While most of us understand that the more people connected to the same WiFi network the longer it takes for our browser to load, surprisingly few understand why. According to journalist and tech nerd Sebastian Anthony:
“The primary reason for this is that a WiFi access point, along with every device connected to it, operates on the same wireless channel…Each channel, depending on the wireless technology being used, has a maximum bandwidth (say, 100 megabits per second), with that bandwidth being distributed between all connected devices…If the channel becomes congested enough that the access point can no longer send out data, then the show’s over, basically.”
Luckily, engineers at NC University have invented a software, called WiFox (logo below), which they claim will help with the data congestion that leads to an annoyingly slow internet connection.

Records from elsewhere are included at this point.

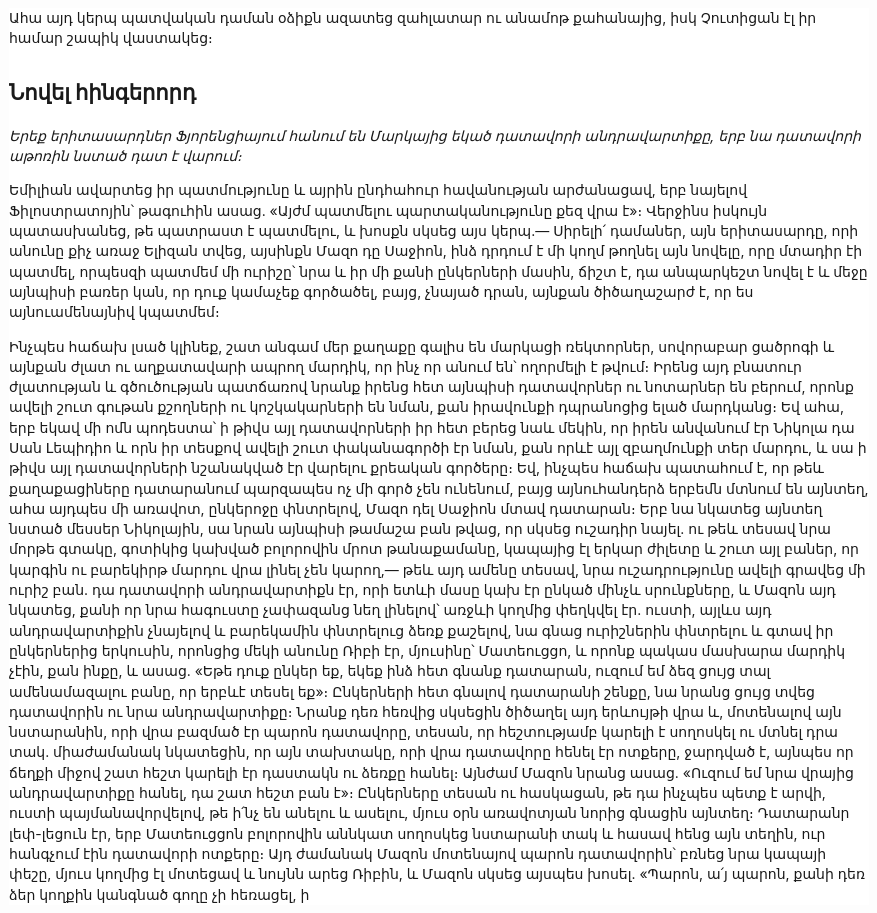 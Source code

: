 Ահա այդ կերպ պատվական դաման օձիքն ազատեց զահլատար ու անամոթ քահանայից,
իսկ Չուտիցան էլ իր համար շապիկ վաստակեց։

## Նովել հինգերորդ

_Երեք երիտասարդներ Ֆյորենցիայում հանում են Մարկայից եկած դատավորի
անդրավարտիքը, երբ նա դատավորի աթոռին նստած դատ է վարում։_

Եմիլիան ավարտեց իր պատմությունը և այրին ընդհահուր հավանության արժանացավ,
երբ նայելով Ֆիլոստրատոյին՝ թագուհին ասաց. «Այժմ պատմելու
պարտականությունը քեզ վրա է»։ Վերջինս իսկույն պատասխանեց, թե պատրաստ է
պատմելու, և խոսքն սկսեց այս կերպ.— Սիրելի՛ դամաներ, այն երիտասարդը,
որի անունը քիչ առաջ Ելիզան տվեց, այսինքն Մազո դը Սաջիոն, ինձ դրդում է մի
կողմ թողնել այն նովելը, որը մտադիր էի պատմել, որպեսզի պատմեմ մի ուրիշը՝
նրա և իր մի քանի ընկերների մասին, ճիշտ է, դա անպարկեշտ նովել է և մեջը
այնպիսի բառեր կան, որ դուք կամաչեք գործածել, բայց, չնայած դրան, այնքան
ծիծաղաշարժ է, որ ես այնուամենայնիվ կպատմեմ։

Ինչպես հաճախ լսած կլինեք, շատ անգամ մեր քաղաքը գալիս են մարկացի
ռեկտորներ, սովորաբար ցածրոգի և այնքան ժլատ ու աղքատավարի ապրող մարդիկ,
որ ինչ որ անում են՝ ողորմելի է թվում։ Իրենց այդ բնատուր ժլատության և
գծուծության պատճառով նրանք իրենց հետ այնպիսի դատավորներ ու նոտարներ են
բերում, որոնք ավելի շուտ գութան քշողների ու կոշկակարների են նման, քան
իրավունքի դպրանոցից ելած մարդկանց։ Եվ ահա, երբ եկավ մի ոմն պոդեստա՝ ի
թիվս այլ դատավորների իր հետ բերեց նաև մեկին, որ իրեն անվանում էր Նիկոլա
դա Սան Լեպիդիո և որն իր տեսքով ավելի շուտ փականագործի էր նման, քան որևէ
այլ զբաղմունքի տեր մարդու, և սա ի թիվս այլ դատավորների նշանակված էր
վարելու քրեական գործերը։ Եվ, ինչպես հաճախ պատահում է, որ թեև
քաղաքացիները դատարանում պարզապես ոչ մի գործ չեն ունենում, բայց
այնուհանդերձ երբեմն մտնում են այնտեղ, ահա այդպես մի առավոտ, ընկերոջը
փնտրելով, Մազո դել Սաջիոն մտավ դատարան։ Երբ նա նկատեց այնտեղ նստած
մեսսեր Նիկոլային, սա նրան այնպիսի թամաշա բան թվաց, որ սկսեց ուշադիր
նայել. ու թեև տեսավ նրա մորթե գտակը, գոտիկից կախված բոլորովին մրոտ
թանաքամանը, կապայից էլ երկար ժիլետը և շուտ այլ բաներ, որ կարգին ու
բարեկիրթ մարդու վրա լինել չեն կարող,— թեև այդ ամենը տեսավ, նրա
ուշադրությունը ավելի գրավեց մի ուրիշ բան. դա դատավորի անդրավարտիքն էր,
որի ետևի մասը կախ էր ընկած մինչև սրունքները, և Մազոն այդ նկատեց, քանի որ
նրա հագուստը չափազանց նեղ լինելով՝ առջևի կողմից փեղկվել էր. ուստի, այլևս
այդ անդրավարտիքին չնայելով և բարեկամին փնտրելուց ձեռք քաշելով, նա գնաց
ուրիշներին փնտրելու և գտավ իր ընկերներից երկուսին, որոնցից մեկի անունը
Ռիբի էր, մյուսինը՝ Մատեուցցո, և որոնք պակաս մասխարա մարդիկ չէին, քան
ինքը, և ասաց. «Եթե դուք ընկեր եք, եկեք ինձ հետ գնանք դատարան, ուզում եմ
ձեզ ցույց տալ ամենամազալու բանը, որ երբևէ տեսել եք»։ Ընկերների հետ
գնալով դատարանի շենքը, նա նրանց ցույց տվեց դատավորին ու նրա
անդրավարտիքը։ Նրանք դեռ հեռվից սկսեցին ծիծաղել այդ երևույթի վրա և,
մոտենալով այն նստարանին, որի վրա բազմած էր պարոն դատավորը, տեսան, որ
հեշտությամբ կարելի է սողոսկել ու մտնել դրա տակ. միաժամանակ նկատեցին, որ
այն տախտակը, որի վրա դատավորը հենել էր ոտքերը, ջարդված է, այնպես որ
ճեղքի միջով շատ հեշտ կարելի էր դաստակն ու ձեռքը հանել։ Այնժամ Մազոն
նրանց ասաց. «Ուզում եմ նրա վրայից անդրավարտիքը հանել, դա շատ հեշտ բան
է»։ Ընկերները տեսան ու հասկացան, թե դա ինչպես պետք է արվի, ուստի
պայմանավորվելով, թե ի՛նչ են անելու և ասելու, մյուս օրն առավոտյան նորից
գնացին այնտեղ։ Դատարանր լեփ-լեցուն էր, երբ Մատեուցցոն բոլորովին աննկատ
սողոսկեց նստարանի տակ և հասավ հենց այն տեղին, ուր հանգչում էին դատավորի
ոտքերը։ Այդ ժամանակ Մազոն մոտենայով պարոն դատավորին՝ բռնեց նրա կապայի
փեշը, մյուս կողմից էլ մոտեցավ և նույնն արեց Ռիբին, և Մազոն սկսեց այսպես
խոսել. «Պարոն, ա՛յ պարոն, քանի դեռ ձեր կողքին կանգնած գողը չի հեռացել, ի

WiFox is a piece of software which uses an algorithm to detect the level of data congestion accumulating over a WiFi access point. When the congestion reaches a certain level, WiFox acts as a policeman directing traffic at a busy intersection might act: it eliminates congestion by allowing data to flow freely in one direction and then the other direction until the backlog has been cleared.
According to the NCSU researchers, their testbed resulted in a 700% increase in throughput (a jump from about 1Mbps to 7Mbps) and a 30-40% decrease in latency.
So far an exact date for the release of WiFox to the public has not been given, but we at SourceFed are looking forward to testing out the new software ourselves!
Question time, Nation:
What do you think about WiFox?
Will you purchase it once it’s released commercially?